Où j’ouvre mon crâne pour fuir le temps
J’ai inauguré en février une nouvelle série de vidéos YouTube intitulée « Studio », où j’ouvre mon crâne pour vous montrer comment fonctionne l’imagination d’un écrivain. Déjà deux vidéos, bientôt trois :
La première est consacrée à ce que j’appelle le temps-espace, ou le temps spatialisé, délinéarisé par la mémoire.

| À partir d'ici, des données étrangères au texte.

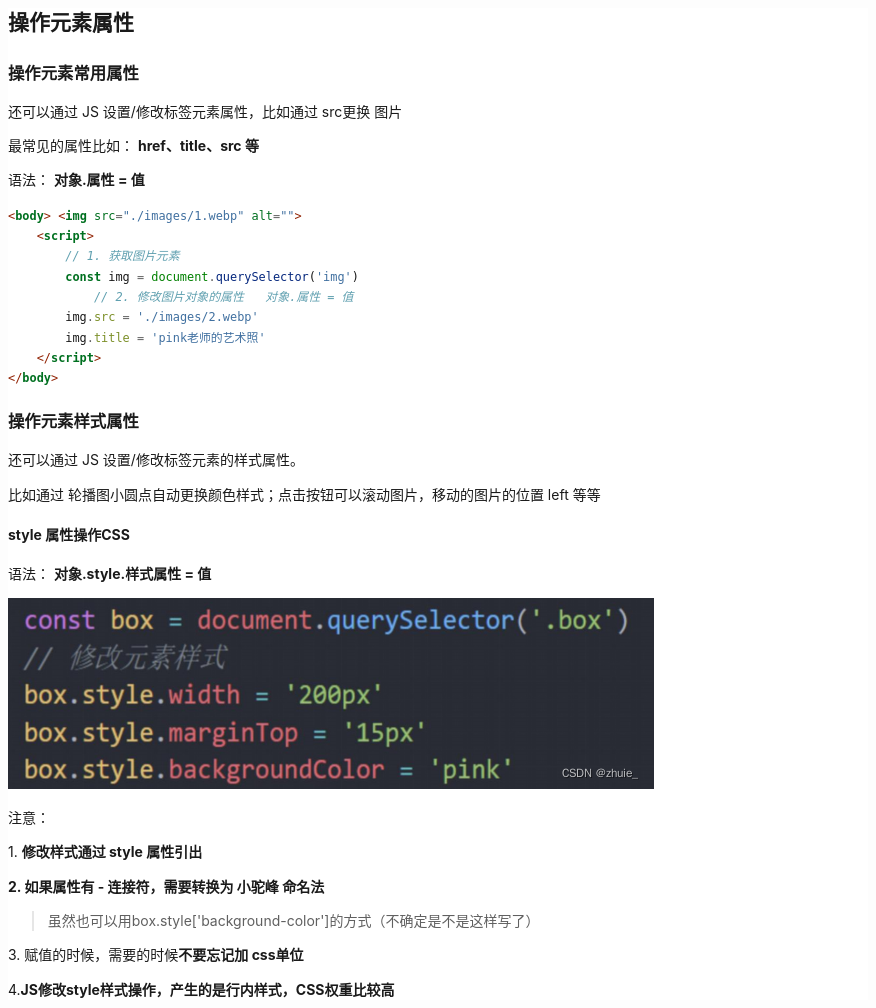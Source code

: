 ## 操作元素属性

###  操作元素常用属性

还可以通过 JS 设置/修改标签元素属性，比如通过 src更换 图片

最常见的属性比如： **href、title、src 等**

语法： **对象.属性 = 值**

```html
<body> <img src="./images/1.webp" alt="">
    <script>
        // 1. 获取图片元素    
        const img = document.querySelector('img')
            // 2. 修改图片对象的属性   对象.属性 = 值    
        img.src = './images/2.webp'
        img.title = 'pink老师的艺术照'
    </script>
</body>
```

###  操作元素样式属性

还可以通过 JS 设置/修改标签元素的样式属性。

比如通过 轮播图小圆点自动更换颜色样式；点击按钮可以滚动图片，移动的图片的位置 left 等等

#### style 属性操作CSS

语法： **对象.style.样式属性 = 值**

![](assets/20b6d9bc7a9a4ea7b08b724db4d808ad.png)

注意：

1\. **修改样式通过 style 属性引出**

**2\. 如果属性有 \- 连接符，需要转换为 小驼峰 命名法**

> 虽然也可以用box.style['background-color']的方式（不确定是不是这样写了）

3\. 赋值的时候，需要的时候**不要忘记加 css单位**

4.**JS修改style样式操作，产生的是行内样式，CSS权重比较高**
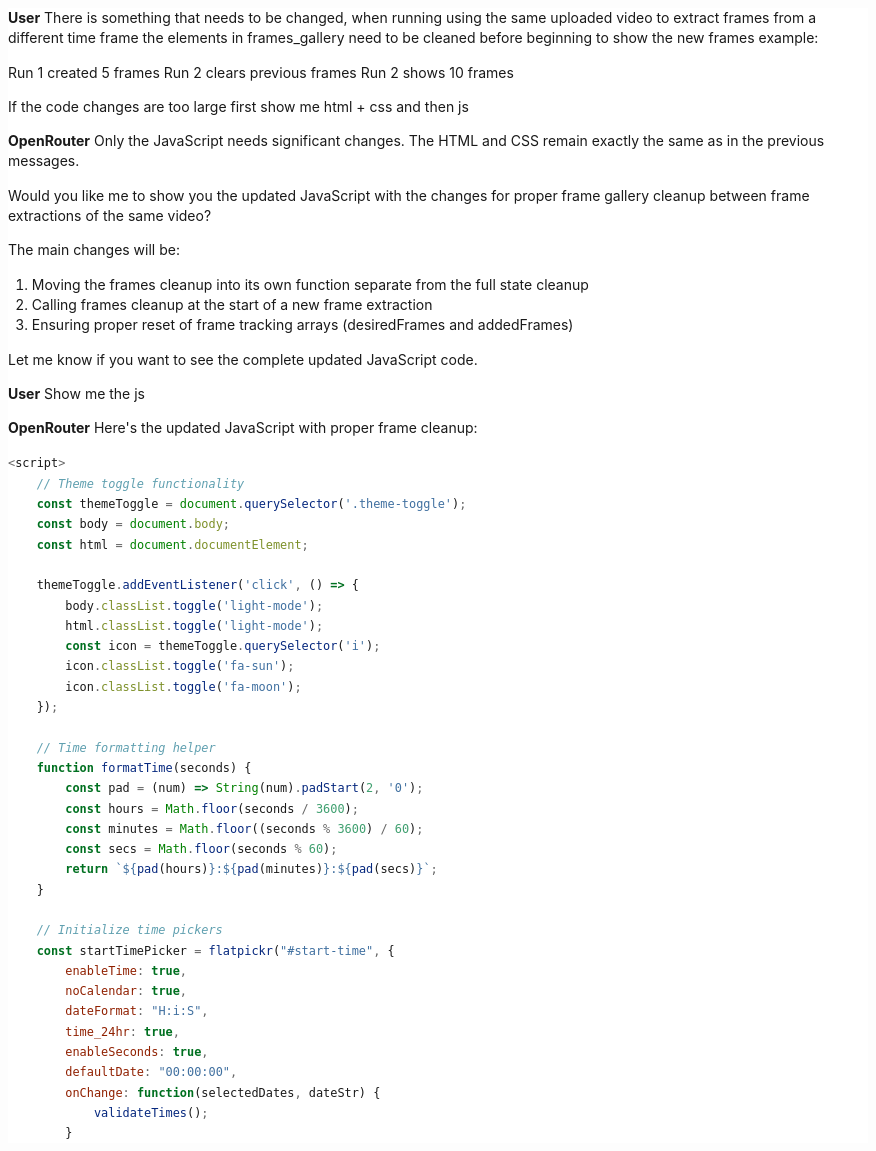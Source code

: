 
**User**
There is something that needs to be changed, when running using the same uploaded video to extract frames from a different time frame the elements in frames_gallery need to be cleaned before beginning to show the new frames example:

Run 1 created 5 frames
Run 2 clears previous frames
Run 2 shows 10 frames

If the code changes are too large first show me html + css and then js


**OpenRouter**
Only the JavaScript needs significant changes. The HTML and CSS remain exactly the same as in the previous messages. 

Would you like me to show you the updated JavaScript with the changes for proper frame gallery cleanup between frame extractions of the same video?

The main changes will be:
1. Moving the frames cleanup into its own function separate from the full state cleanup
2. Calling frames cleanup at the start of a new frame extraction
3. Ensuring proper reset of frame tracking arrays (desiredFrames and addedFrames)

Let me know if you want to see the complete updated JavaScript code.


**User**
Show me the js


**OpenRouter**
Here's the updated JavaScript with proper frame cleanup:

```javascript
<script>
    // Theme toggle functionality
    const themeToggle = document.querySelector('.theme-toggle');
    const body = document.body;
    const html = document.documentElement;

    themeToggle.addEventListener('click', () => {
        body.classList.toggle('light-mode');
        html.classList.toggle('light-mode');
        const icon = themeToggle.querySelector('i');
        icon.classList.toggle('fa-sun');
        icon.classList.toggle('fa-moon');
    });

    // Time formatting helper
    function formatTime(seconds) {
        const pad = (num) => String(num).padStart(2, '0');
        const hours = Math.floor(seconds / 3600);
        const minutes = Math.floor((seconds % 3600) / 60);
        const secs = Math.floor(seconds % 60);
        return `${pad(hours)}:${pad(minutes)}:${pad(secs)}`;
    }

    // Initialize time pickers
    const startTimePicker = flatpickr("#start-time", {
        enableTime: true,
        noCalendar: true,
        dateFormat: "H:i:S",
        time_24hr: true,
        enableSeconds: true,
        defaultDate: "00:00:00",
        onChange: function(selectedDates, dateStr) {
            validateTimes();
        }
```
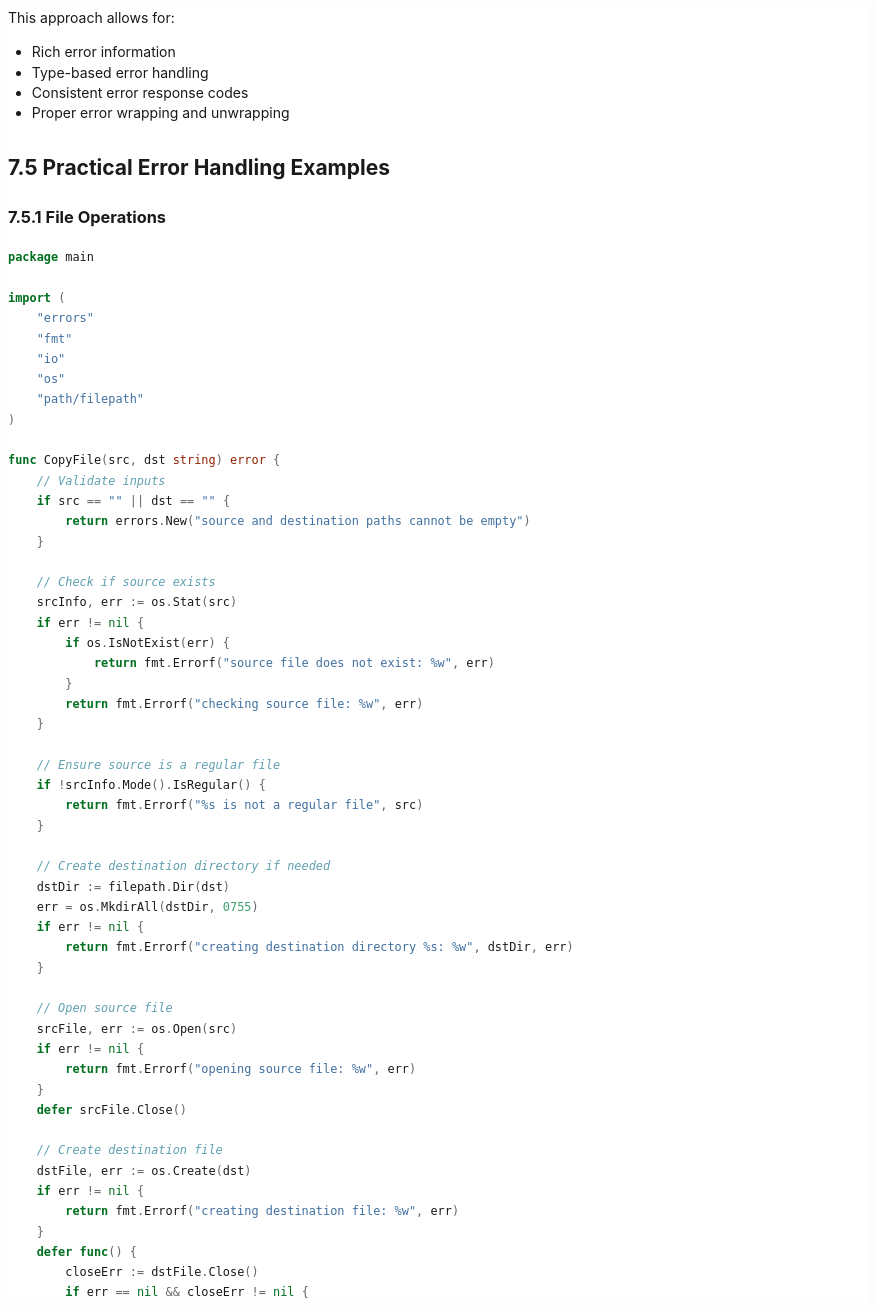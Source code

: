 This approach allows for:

- Rich error information
- Type-based error handling
- Consistent error response codes
- Proper error wrapping and unwrapping

## **7.5 Practical Error Handling Examples**

### **7.5.1 File Operations**

```go
package main

import (
    "errors"
    "fmt"
    "io"
    "os"
    "path/filepath"
)

func CopyFile(src, dst string) error {
    // Validate inputs
    if src == "" || dst == "" {
        return errors.New("source and destination paths cannot be empty")
    }

    // Check if source exists
    srcInfo, err := os.Stat(src)
    if err != nil {
        if os.IsNotExist(err) {
            return fmt.Errorf("source file does not exist: %w", err)
        }
        return fmt.Errorf("checking source file: %w", err)
    }

    // Ensure source is a regular file
    if !srcInfo.Mode().IsRegular() {
        return fmt.Errorf("%s is not a regular file", src)
    }

    // Create destination directory if needed
    dstDir := filepath.Dir(dst)
    err = os.MkdirAll(dstDir, 0755)
    if err != nil {
        return fmt.Errorf("creating destination directory %s: %w", dstDir, err)
    }

    // Open source file
    srcFile, err := os.Open(src)
    if err != nil {
        return fmt.Errorf("opening source file: %w", err)
    }
    defer srcFile.Close()

    // Create destination file
    dstFile, err := os.Create(dst)
    if err != nil {
        return fmt.Errorf("creating destination file: %w", err)
    }
    defer func() {
        closeErr := dstFile.Close()
        if err == nil && closeErr != nil {
```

Dans « Sous le signe de Saturne », son essai sur Walter Benjamin, Susan Sontag constate et peut-être déplore que le « temps ne laisse pas beaucoup de dérive : il nous pousse d’arrière en avant, nous précipite à travers le chenal étroit du présent vers le futur ». Elle rappelait juste avant le rôle de la mémoire comme « mise en scène du passé », qui « transforme le flot des événements en tableaux ». Les souvenirs et l’imagination, la seconde n’étant qu’une recombinaison des premiers, nous offrent une échappatoire, une dérive hors du temps, de quoi élargir le chenal du présent, le densifier par la pensée. Avec Proust, l’élargissement du chenal est maximal, le temps est comme suspendu, enrichi, retrouvé (cf. ma lettre du 5 octobre 2021, « Flâner dans le temps, mécanismes & processus »).